## Supplied records
-=-=-
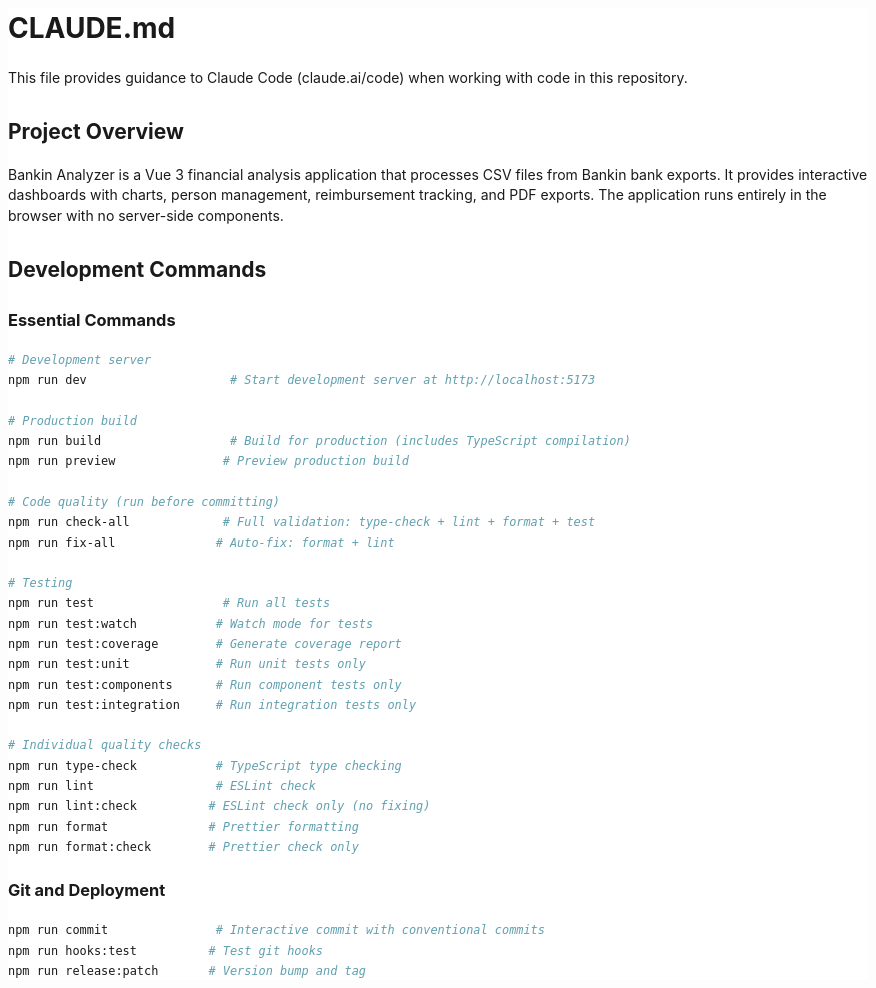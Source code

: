 # CLAUDE.md

This file provides guidance to Claude Code (claude.ai/code) when working with code in this
repository.

## Project Overview

Bankin Analyzer is a Vue 3 financial analysis application that processes CSV files from Bankin bank
exports. It provides interactive dashboards with charts, person management, reimbursement tracking,
and PDF exports. The application runs entirely in the browser with no server-side components.

## Development Commands

### Essential Commands

```bash
# Development server
npm run dev                    # Start development server at http://localhost:5173

# Production build
npm run build                  # Build for production (includes TypeScript compilation)
npm run preview               # Preview production build

# Code quality (run before committing)
npm run check-all             # Full validation: type-check + lint + format + test
npm run fix-all              # Auto-fix: format + lint

# Testing
npm run test                  # Run all tests
npm run test:watch           # Watch mode for tests
npm run test:coverage        # Generate coverage report
npm run test:unit            # Run unit tests only
npm run test:components      # Run component tests only
npm run test:integration     # Run integration tests only

# Individual quality checks
npm run type-check           # TypeScript type checking
npm run lint                 # ESLint check
npm run lint:check          # ESLint check only (no fixing)
npm run format              # Prettier formatting
npm run format:check        # Prettier check only
```

### Git and Deployment

```bash
npm run commit               # Interactive commit with conventional commits
npm run hooks:test          # Test git hooks
npm run release:patch       # Version bump and tag
```
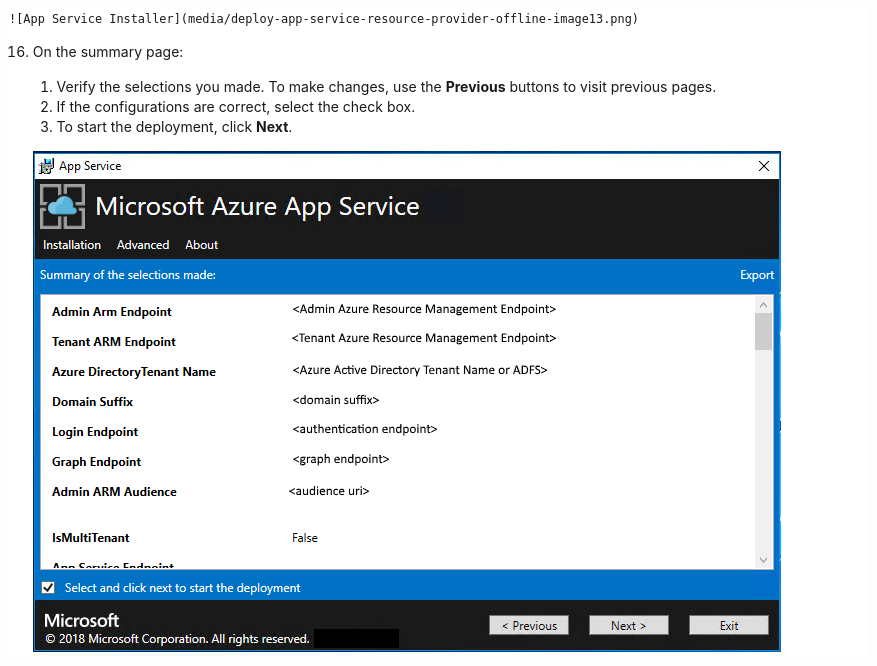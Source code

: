     ![App Service Installer](media/deploy-app-service-resource-provider-offline-image13.png)

16. On the summary page:
    1. Verify the selections you made. To make changes, use the **Previous** buttons to visit previous pages.
    2. If the configurations are correct, select the check box.
    3. To start the deployment, click **Next**.

    ![App Service Installer](media/deploy-app-service-resource-provider-offline-image14.png)
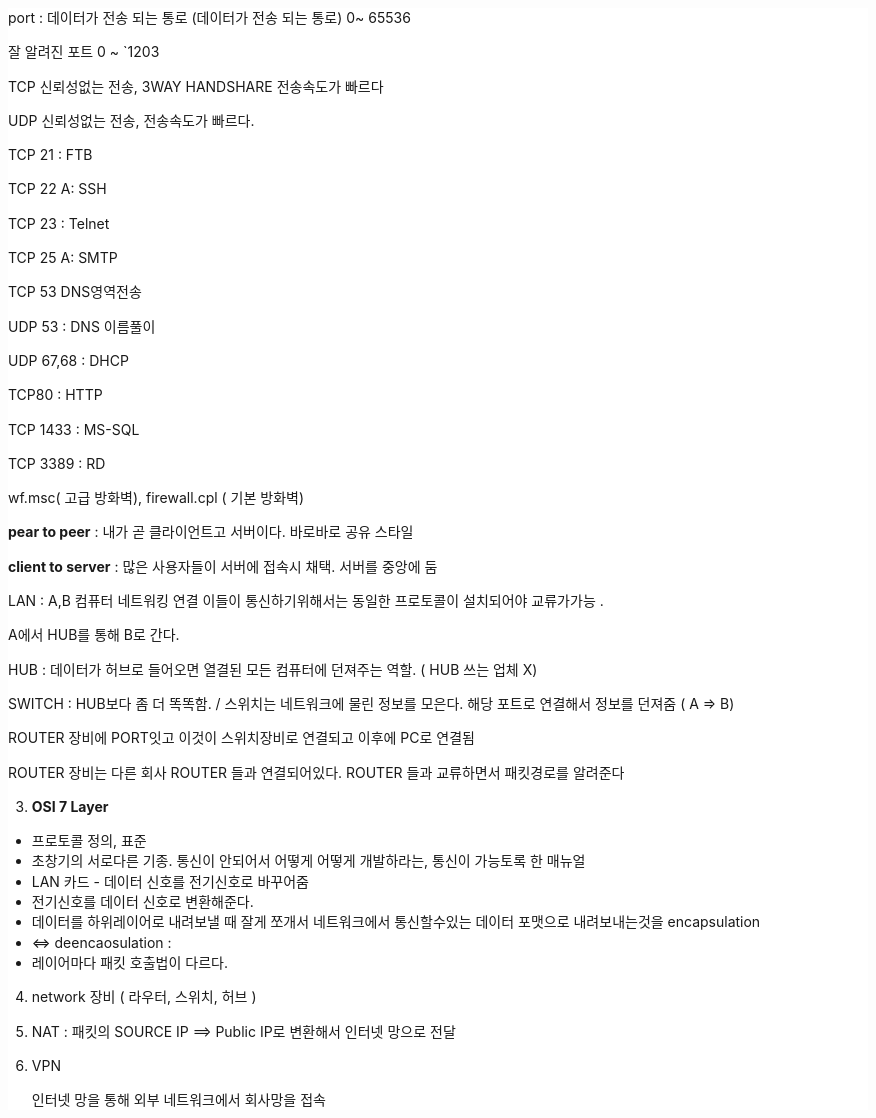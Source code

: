 port : 데이터가 전송 되는 통로 (데이터가 전송 되는 통로) 0~ 65536		

잘 알려진 포트 0 ~ `1203

TCP 신뢰성없는 전송, 3WAY HANDSHARE 전송속도가 빠르다

UDP 신뢰성없는 전송, 전송속도가 빠르다. 

TCP 21 : FTB

TCP 22 A: SSH

TCP 23 : Telnet

TCP 25 A: SMTP

TCP 53 DNS영역전송

UDP 53 : DNS 이름풀이 

UDP 67,68 : DHCP

TCP80 : HTTP

TCP 1433 : MS-SQL

TCP 3389 : RD	



wf.msc( 고급 방화벽), firewall.cpl ( 기본 방화벽)

**pear to peer** : 내가 곧 클라이언트고 서버이다. 바로바로 공유 스타일

**client to server** : 많은 사용자들이 서버에 접속시 채택. 서버를 중앙에 둠

LAN : A,B 컴퓨터 네트워킹 연결 이들이 통신하기위해서는 동일한 프로토콜이 설치되어야 교류가가능 .

A에서 HUB를 통해 B로 간다. 

HUB : 데이터가 허브로 들어오면 열결된 모든 컴퓨터에 던져주는 역할. ( HUB 쓰는 업체 X)

SWITCH : HUB보다 좀 더 똑똑함. / 스위치는 네트워크에 물린 정보를 모은다. 해당 포트로 연결해서 정보를 던져줌 ( A => B)

ROUTER 장비에 PORT잇고 이것이 스위치장비로 연결되고 이후에 PC로 연결됨 

ROUTER 장비는 다른 회사 ROUTER 들과 연결되어있다. ROUTER 들과 교류하면서 패킷경로를 알려준다

3. **OSI  7 Layer** 

- 프로토콜 정의, 표준 
- 초창기의 서로다른 기종. 통신이 안되어서 어떻게 어떻게 개발하라는, 통신이 가능토록 한 매뉴얼
- LAN 카드 - 데이터 신호를 전기신호로 바꾸어줌
- 전기신호를 데이터 신호로 변환해준다. 
- 데이터를 하위레이어로 내려보낼 때 잘게 쪼개서  네트워크에서 통신할수있는 데이터 포맷으로 내려보내는것을 encapsulation 
- <=> deencaosulation : 
- 레이어마다 패킷 호출법이 다르다.

4. network 장비 ( 라우터, 스위치, 허브 )

5. NAT : 패킷의 SOURCE IP ==> Public IP로 변환해서 인터넷 망으로 전달

6. VPN

   인터넷 망을 통해 외부 네트워크에서 회사망을 접속 
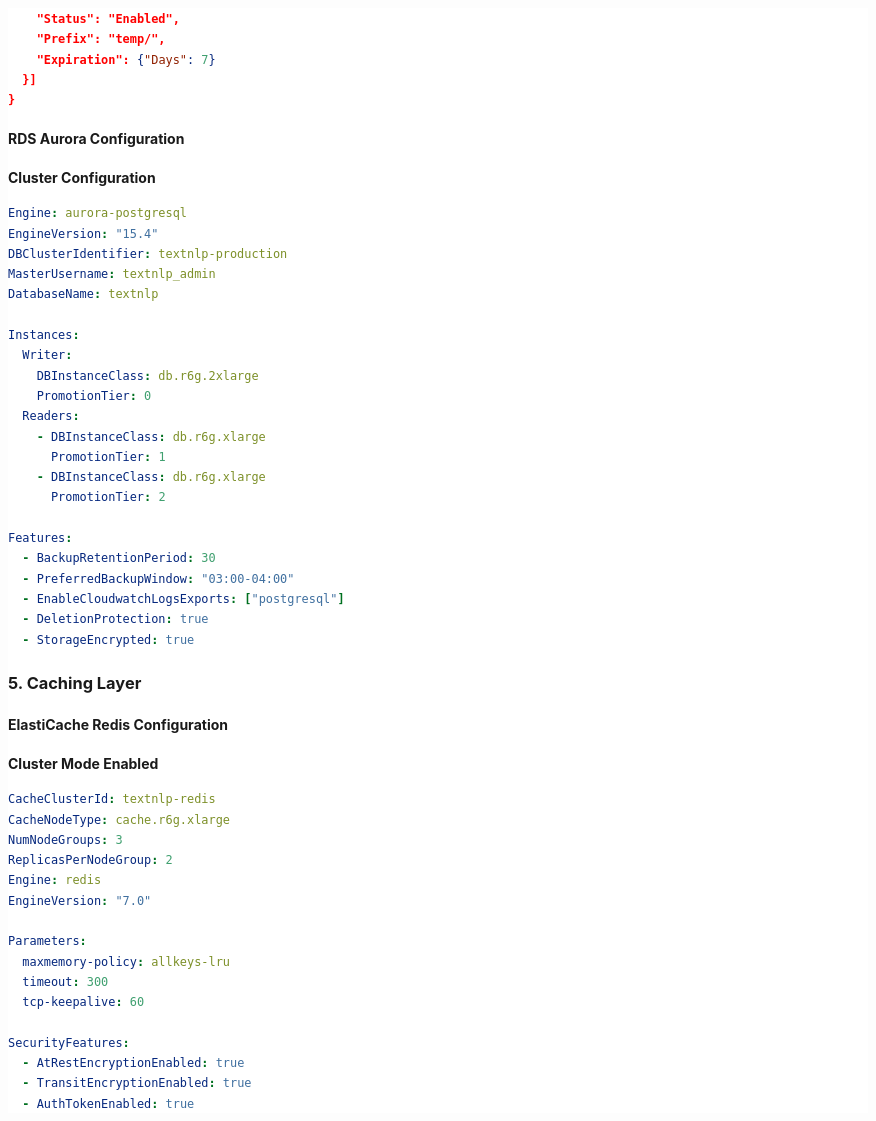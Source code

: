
 ```json
    "Status": "Enabled",
    "Prefix": "temp/",
    "Expiration": {"Days": 7}
  }]
}
```

#### RDS Aurora Configuration

**Cluster Configuration**
```yaml
Engine: aurora-postgresql
EngineVersion: "15.4"
DBClusterIdentifier: textnlp-production
MasterUsername: textnlp_admin
DatabaseName: textnlp

Instances:
  Writer:
    DBInstanceClass: db.r6g.2xlarge
    PromotionTier: 0
  Readers:
    - DBInstanceClass: db.r6g.xlarge
      PromotionTier: 1
    - DBInstanceClass: db.r6g.xlarge
      PromotionTier: 2

Features:
  - BackupRetentionPeriod: 30
  - PreferredBackupWindow: "03:00-04:00"
  - EnableCloudwatchLogsExports: ["postgresql"]
  - DeletionProtection: true
  - StorageEncrypted: true
```

### 5. Caching Layer

#### ElastiCache Redis Configuration

**Cluster Mode Enabled**
```yaml
CacheClusterId: textnlp-redis
CacheNodeType: cache.r6g.xlarge
NumNodeGroups: 3
ReplicasPerNodeGroup: 2
Engine: redis
EngineVersion: "7.0"

Parameters:
  maxmemory-policy: allkeys-lru
  timeout: 300
  tcp-keepalive: 60
  
SecurityFeatures:
  - AtRestEncryptionEnabled: true
  - TransitEncryptionEnabled: true
  - AuthTokenEnabled: true
```
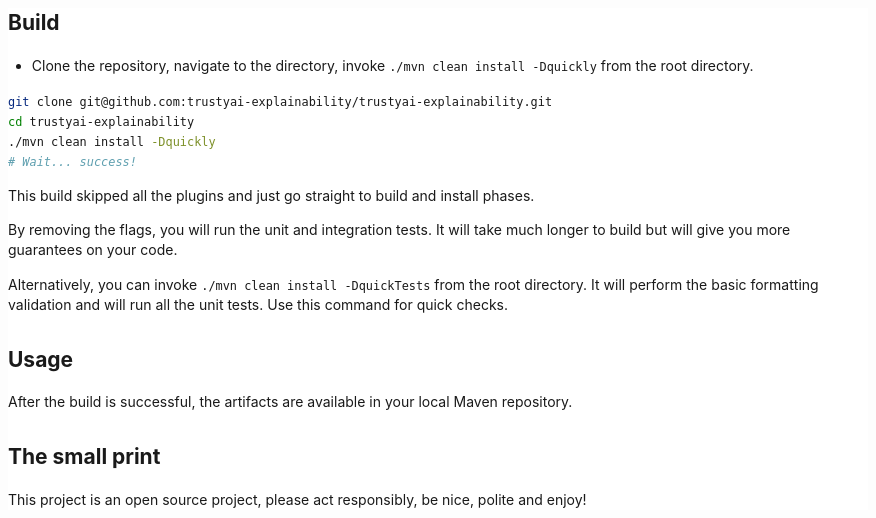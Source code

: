 ## Build

* Clone the repository, navigate to the directory, invoke `./mvn clean install -Dquickly` from the root directory.

```bash
git clone git@github.com:trustyai-explainability/trustyai-explainability.git
cd trustyai-explainability
./mvn clean install -Dquickly
# Wait... success!
```

This build skipped all the plugins and just go straight to build and install phases.

By removing the flags, you will run the unit and integration tests.
It will take much longer to build but will give you more guarantees on your code.

Alternatively, you can invoke `./mvn clean install -DquickTests` from the root directory.
It will perform the basic formatting validation and will run all the unit tests.
Use this command for quick checks.

## Usage

After the build is successful, the artifacts are available in your local Maven repository.

## The small print

This project is an open source project, please act responsibly, be nice, polite and enjoy!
-=-=-
## What you have to do
Reproduce the opening lines of the material above exactly, ending with the line that contains "3. To start". Omit every picture.

## Answer section
Source code

: # CLAUDE.md

This file provides guidance to Claude Code (claude.ai/code) when working with code in this
repository.

## Project Overview

Bankin Analyzer is a Vue 3 financial analysis application that processes CSV files from Bankin bank
exports. It provides interactive dashboards with charts, person management, reimbursement tracking,
and PDF exports. The application runs entirely in the browser with no server-side components.

## Development Commands

### Essential Commands

```bash
# Development server
npm run dev                    # Start development server at http://localhost:5173

# Production build
npm run build                  # Build for production (includes TypeScript compilation)
npm run preview               # Preview production build

# Code quality (run before committing)
npm run check-all             # Full validation: type-check + lint + format + test
npm run fix-all              # Auto-fix: format + lint

# Testing
npm run test                  # Run all tests
npm run test:watch           # Watch mode for tests
npm run test:coverage        # Generate coverage report
npm run test:unit            # Run unit tests only
npm run test:components      # Run component tests only
npm run test:integration     # Run integration tests only

# Individual quality checks
npm run type-check           # TypeScript type checking
npm run lint                 # ESLint check
npm run lint:check          # ESLint check only (no fixing)
npm run format              # Prettier formatting
npm run format:check        # Prettier check only
```

### Git and Deployment

```bash
npm run commit               # Interactive commit with conventional commits
npm run hooks:test          # Test git hooks
npm run release:patch       # Version bump and tag
```
Source code

:     ![App Service Installer](media/deploy-app-service-resource-provider-offline-image13.png)

16. On the summary page:
    1. Verify the selections you made. To make changes, use the **Previous** buttons to visit previous pages.
    2. If the configurations are correct, select the check box.
    3. To start the deployment, click **Next**.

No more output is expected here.